Con el uso frecuente de Internet vamos proporcionando a diferentes servicios online datos personales, pequeñas migas de pan que son como un rastro invisible, que cualquiera puede recopilar y usar en su beneficio. Alrededor de estos datos existe toda una industria, que una vez analizados los pone a disposición de intereses económicos o políticos. Cada clic que realizas es un registro más en las bases de datos de estos analistas.
Esta investigación permanente de los ciudadanos de las sociedades conectadas no tiene lugar únicamente en Internet. Las empresas guardan también un registro minucioso de lo que compran sus clientes en los establecimientos físicos, y utilizan las tarjetas de fidelización para tenerles identificados. No han de pasarse por alto tampoco los registros públicos, las bases de datos estatales que la administración puede utilizar para trazar un perfil de cualquier sujeto.
En los comercios online, por ejemplo, queda registro de información tan valioosa como lo que compramos, cuánto gastamos, nuestro nombre, y las vueltas que damos en una web antes de decidirnos. Las empresas pueden acceder a todo tu historial en su web y determinar mediante análisis matemático tu sexo o nivel socieconómico.
El historial de navegación puede ser muy valioso, como demuestra una investigación de Tacoda que señala que es más probable que alguien haga clic en un anuncio de alquiler de coches si antes ha estado viendo obituarios. Quienes muestra mucho interés en Internet por el cine son más receptivos a las ofertas para viajes de fin de semana. Conociendo esto, es más fácil dirigir los anuncios a quienes les harán más caso.

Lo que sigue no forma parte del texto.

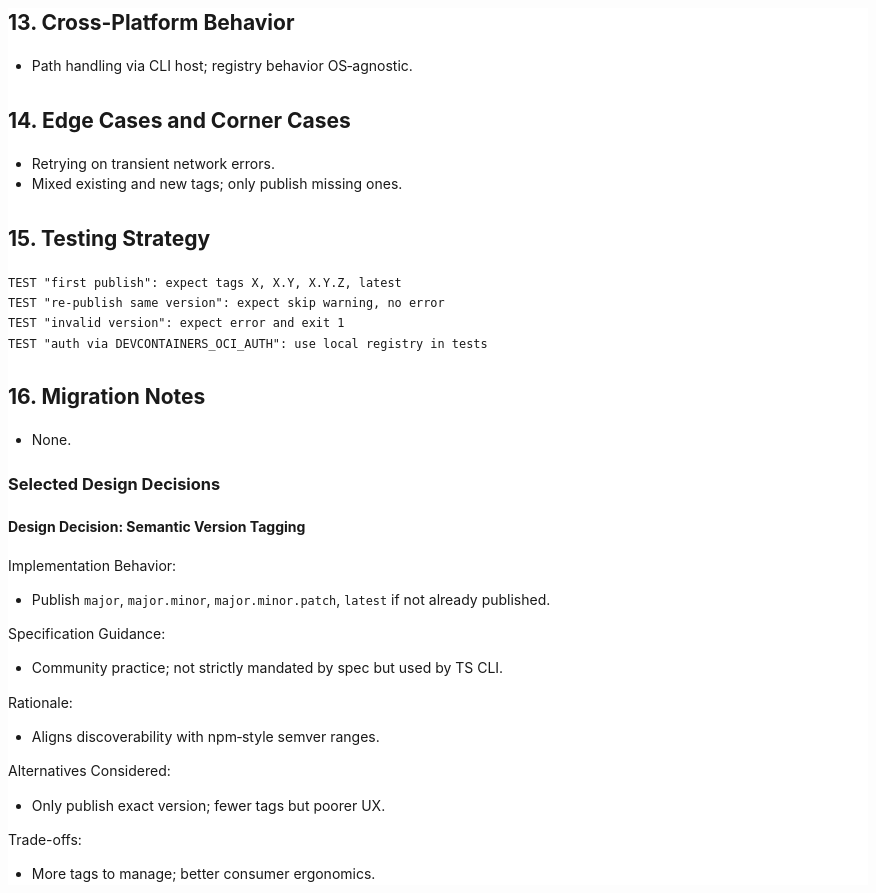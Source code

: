 ## 13. Cross-Platform Behavior
- Path handling via CLI host; registry behavior OS‑agnostic.

## 14. Edge Cases and Corner Cases
- Retrying on transient network errors.
- Mixed existing and new tags; only publish missing ones.

## 15. Testing Strategy

```pseudocode
TEST "first publish": expect tags X, X.Y, X.Y.Z, latest
TEST "re-publish same version": expect skip warning, no error
TEST "invalid version": expect error and exit 1
TEST "auth via DEVCONTAINERS_OCI_AUTH": use local registry in tests
```

## 16. Migration Notes
- None.

### Selected Design Decisions

#### Design Decision: Semantic Version Tagging
Implementation Behavior:
- Publish `major`, `major.minor`, `major.minor.patch`, `latest` if not already published.

Specification Guidance:
- Community practice; not strictly mandated by spec but used by TS CLI.

Rationale:
- Aligns discoverability with npm‑style semver ranges.

Alternatives Considered:
- Only publish exact version; fewer tags but poorer UX.

Trade-offs:
- More tags to manage; better consumer ergonomics.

El gran negocio de los datos
Baker cuenta que mediante la recolección y análisis de datos de todo tipo puede hacerse un buen negocio, y cita a la empresa Acxiom, que tiene información sobre 200 millones de estadounidenses. Le interesa toda la información relativa a las revistas y libros que leemos, o las vacaciones que nos tomamos, y paga por ellos a otras compañías.
Incluso Microsoft ha entrado en este mercado con un proyecto tecnológico que pretende ofrecer herramientas para conocer el estado de ánimo de quien se sitúa frente al ordenador. Un sistema que analiza el ritmo cardiáco, la piel, la expresión facial y otras variables para determinar cuál es su reacción anímica ante una página web o servicio online.
Y no hay que olvidar a los Gobiernos, que utilizan también las matemáticas sobre las bases de datos con información personal sobre los ciudadanos para detectar posibles amenazas. Baker ha hablado de ello con uno de los principales analistas de IBM, contratado por el FBI después de haber diseñado un software para detectar posibles tramposos en los casinos de Las Vegas. Ahora trabaja para el Estado intentando desarrollar un método para identificar terroristas.